TRY IT: Transcribe each entry in full, and leave the images out.
- - - - -
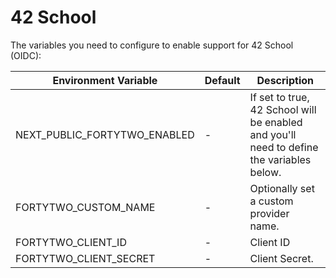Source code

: # 42 School

The variables you need to configure to enable support for 42 School (OIDC):

| Environment Variable         | Default | Description                                                                                        |
| ---------------------------- | ------- |----------------------------------------------------------------------------------------------------|
| NEXT_PUBLIC_FORTYTWO_ENABLED | -       | If set to true, 42 School will be enabled and you'll need to define the variables below. |
| FORTYTWO_CUSTOM_NAME         | -       | Optionally set a custom provider name.                                                             |
| FORTYTWO_CLIENT_ID           | -       | Client ID                                                                                          |
| FORTYTWO_CLIENT_SECRET       | -       | Client Secret.                                                                                     |
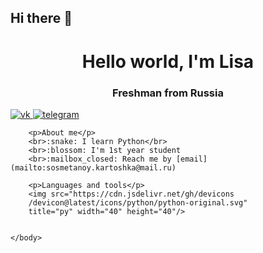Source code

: ## Hi there 👋
<!DOCTYPE html>
<html>
    <head>
        <link rel="stylesheet" type='text/css' href="https://cdn.jsdelivr.net/gh/devicons/devicon@latest/devicon.min.css" /> 
    </head>
    <body>
        <i class="devicon-threedsmax-plain colored"></i>
        <div id="header" align="center">
            <h1>Hello world, I'm Lisa</h1>
            <h3>Freshman from Russia</h3>
        </div>
        <a href="https://vk.com/dusty_bunny155">
            <img scr="![image](https://github.com/user-attachments/assets/ee9d3958-d653-4ef5-ae57-2bb67201d9da)" alt="vk">
        </a>
        <a href="https://t.me/dusty_bunny155">
            <img scr="https://img.shields.io/badge/telegram-blue?
            style=for-the-badge&logo=telegram&logoColor=white" alt="telegram">
        </a>
    
        <p>About me</p>
        <br>:snake: I learn Python</br>
        <br>:blossom: I'm 1st year student 
        <br>:mailbox_closed: Reach me by [email](mailto:sosmetanoy.kartoshka@mail.ru)

        <p>Languages and tools</p>
        <img src="https://cdn.jsdelivr.net/gh/devicons
        /devicon@latest/icons/python/python-original.svg" 
        title="py" width="40" height="40"/>
          

    </body>
</html>
<!--
**Elizabeth155/Elizabeth155** is a ✨ _special_ ✨ repository because its `README.md` (this file) appears on your GitHub profile.

Here are some ideas to get you started:

- 🔭 I’m currently working on ...
- 🌱 I’m currently learning ...
- 👯 I’m looking to collaborate on ...
- 🤔 I’m looking for help with ...
- 💬 Ask me about ...
- 📫 How to reach me: ...
- 😄 Pronouns: ...
- ⚡ Fun fact: ...
-->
- - - - -
YOUR SOLUTION:
Source code

: # 42 School

The variables you need to configure to enable support for 42 School (OIDC):

| Environment Variable         | Default | Description                                                                                        |
| ---------------------------- | ------- |----------------------------------------------------------------------------------------------------|
| NEXT_PUBLIC_FORTYTWO_ENABLED | -       | If set to true, 42 School will be enabled and you'll need to define the variables below. |
| FORTYTWO_CUSTOM_NAME         | -       | Optionally set a custom provider name.                                                             |
| FORTYTWO_CLIENT_ID           | -       | Client ID                                                                                          |
| FORTYTWO_CLIENT_SECRET       | -       | Client Secret.                                                                                     |
Source code

: ## Hi there 👋
<!DOCTYPE html>
<html>
    <head>
        <link rel="stylesheet" type='text/css' href="https://cdn.jsdelivr.net/gh/devicons/devicon@latest/devicon.min.css" /> 
    </head>
    <body>
        <i class="devicon-threedsmax-plain colored"></i>
        <div id="header" align="center">
            <h1>Hello world, I'm Lisa</h1>
            <h3>Freshman from Russia</h3>
        </div>
        <a href="https://vk.com/dusty_bunny155">
            <img scr="![image](https://github.com/user-attachments/assets/ee9d3958-d653-4ef5-ae57-2bb67201d9da)" alt="vk">
        </a>
        <a href="https://t.me/dusty_bunny155">
            <img scr="https://img.shields.io/badge/telegram-blue?
            style=for-the-badge&logo=telegram&logoColor=white" alt="telegram">
        </a>
    
        <p>About me</p>
        <br>:snake: I learn Python</br>
        <br>:blossom: I'm 1st year student 
        <br>:mailbox_closed: Reach me by [email](mailto:sosmetanoy.kartoshka@mail.ru)

        <p>Languages and tools</p>
        <img src="https://cdn.jsdelivr.net/gh/devicons
        /devicon@latest/icons/python/python-original.svg" 
        title="py" width="40" height="40"/>
          

    </body>
</html>
<!--
**Elizabeth155/Elizabeth155** is a ✨ _special_ ✨ repository because its `README.md` (this file) appears on your GitHub profile.

Here are some ideas to get you started:

- 🔭 I’m currently working on ...
- 🌱 I’m currently learning ...
- 👯 I’m looking to collaborate on ...
- 🤔 I’m looking for help with ...
- 💬 Ask me about ...
- 📫 How to reach me: ...
- 😄 Pronouns: ...
- ⚡ Fun fact: ...
-->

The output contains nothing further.